Its well-known inclination
Had led to trepidation
That it might be unsafe to go up there.

The tower's history
Began. The architect was . . . well . . . someone.
Originally built
As straight, it got its tilt
Before they even got three stories done.

They had to halt construction
So they could wage destruction
On enemies like Florence in the wars.
It didn't go too well.
For Pisa, war was hell.
The tower? It remained half-built, of course.

In 1275
They gathered to connive
To give the poor, unfinished tower its top.
It leaned south: compensate!
To make the tower straight
They leaned the other stories north, to stop

That all-too-famous tilt
And get the tower built.
Construction took 200 years or so.
A work of stone and love,
It staggered high above
The grand Piazza del Miracolo.

Banana-shaped, it came
To symbolize by name
The out-of-kilter, not quite right, askew;
Six centuries of lore
Have not produced a more
Italian, medieval thing to do.

And tourist after tourist
With steps of the unsurest
Climbed up the winding staircase to the flag
On top.
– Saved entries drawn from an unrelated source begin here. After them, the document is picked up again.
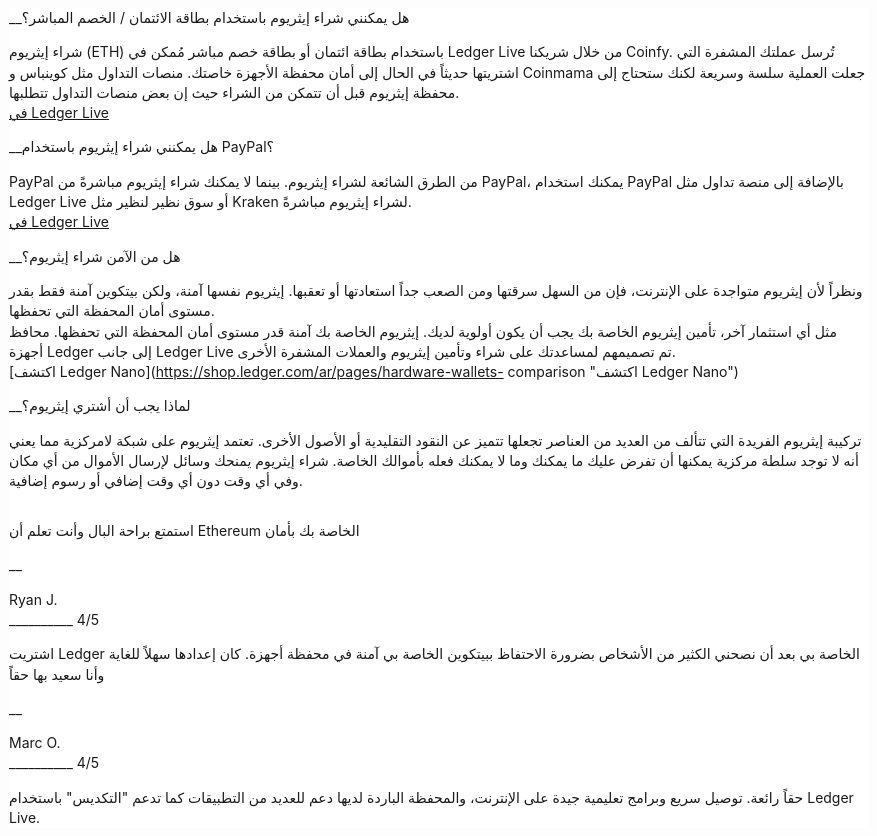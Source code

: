 __هل يمكنني شراء إيثريوم باستخدام بطاقة الائتمان / الخصم المباشر؟

شراء إيثريوم (ETH) باستخدام بطاقة ائتمان أو بطاقة خصم مباشر مُمكن في Ledger
Live من خلال شريكنا Coinfy. تُرسل عملتك المشفرة التي اشتريتها حديثاً في الحال
إلى أمان محفظة الأجهزة خاصتك. منصات التداول مثل كوينباس و Coinmama جعلت
العملية سلسة وسريعة لكنك ستحتاج إلى محفظة إيثريوم قبل أن تتمكن من الشراء حيث
إن بعض منصات التداول تتطلبها.  
[في Ledger Live](https://www.ledger.com/ar/ledger-wallets-and-services "في
Ledger Live")

__هل يمكنني شراء إيثريوم باستخدام PayPal؟

PayPal من الطرق الشائعة لشراء إيثريوم. بينما لا يمكنك شراء إيثريوم مباشرةً من
PayPal، يمكنك استخدام PayPal بالإضافة إلى منصة تداول مثل Ledger Live أو سوق
نظير لنظير مثل Kraken لشراء إيثريوم مباشرةً.  
[في Ledger Live](https://www.ledger.com/ar/ledger-wallets-and-services "Ledger
Live")

__هل من الآمن شراء إيثريوم؟

ونظراً لأن إيثريوم متواجدة على الإنترنت، فإن من السهل سرقتها ومن الصعب جداً
استعادتها أو تعقبها. إيثريوم نفسها آمنة، ولكن بيتكوين آمنة فقط بقدر مستوى أمان
المحفظة التي تحفظها.  
مثل أي استثمار آخر، تأمين إيثريوم الخاصة بك يجب أن يكون أولوية لديك. إيثريوم
الخاصة بك آمنة قدر مستوى أمان المحفظة التي تحفظها. محافظ أجهزة Ledger إلى جانب
Ledger Live تم تصميمهم لمساعدتك على شراء وتأمين إيثريوم والعملات المشفرة
الأخرى.  
[اكتشف Ledger Nano](https://shop.ledger.com/ar/pages/hardware-wallets-
comparison "اكتشف Ledger Nano")

__لماذا يجب أن أشتري إيثريوم؟

تركيبة إيثريوم الفريدة التي تتألف من العديد من العناصر تجعلها تتميز عن النقود
التقليدية أو الأصول الأخرى. تعتمد إيثريوم على شبكة لامركزية مما يعني أنه لا
توجد سلطة مركزية يمكنها أن تفرض عليك ما يمكنك وما لا يمكنك فعله بأموالك
الخاصة. شراء إيثريوم يمنحك وسائل لإرسال الأموال من أي مكان وفي أي وقت دون أي
وقت إضافي أو رسوم إضافية.

##

استمتع براحة البال وأنت تعلم أن Ethereum الخاصة بك بأمان

__

Ryan J.  
__________  4/5

اشتريت Ledger الخاصة بي بعد أن نصحني الكثير من الأشخاص بضرورة الاحتفاظ
ببيتكوين الخاصة بي آمنة في محفظة أجهزة. كان إعدادها سهلاً للغاية وأنا سعيد بها
حقاً

__

Marc O.  
__________  4/5

حقاً رائعة. توصيل سريع وبرامج تعليمية جيدة على الإنترنت، والمحفظة الباردة
لديها دعم للعديد من التطبيقات كما تدعم "التكديس" باستخدام Ledger Live.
The view was splendid.
But irony unintended:
What made the tower famous made it sag.

In sandy, mushy ground
The slant became unsound
By 13 feet southward (or 6 degrees).
Since 1990, no
One's been allowed to go
Upon the famous tilting galleries.

The lurch had grown so perilous
And worriers so querulous
That by town order Pisa's Tower was closed.
Then 14 experts came
To earn the expert name
And solve the lurching problem herein posed.

With counterweights well wired,
The brainiacs conspired
To right it - and they nearly made a mess.
At last, they hip-hurray'ed it:
The tower'd been persuaded
To lean some 40 centimeters less.

It's open now, and, freed
From Closed signs, tourists stampede
To stand (with angle of some five degrees)
Above mile after mile
Of Pisan roofs, and smile
In seeing what the listing traveler sees.

A moral of this story
You want?: peculiar glory
Attaches to imperfect things we do.
The Tower of Pisa's fame
Would not be quite the same
If all this time it stood up straight and true.

Our current age is great
At building towers straight
But faceless. So let fans of straightness rant:
The tower, like life, is charming,
Enticing, and disarming
For not its strict correctness, but its slant.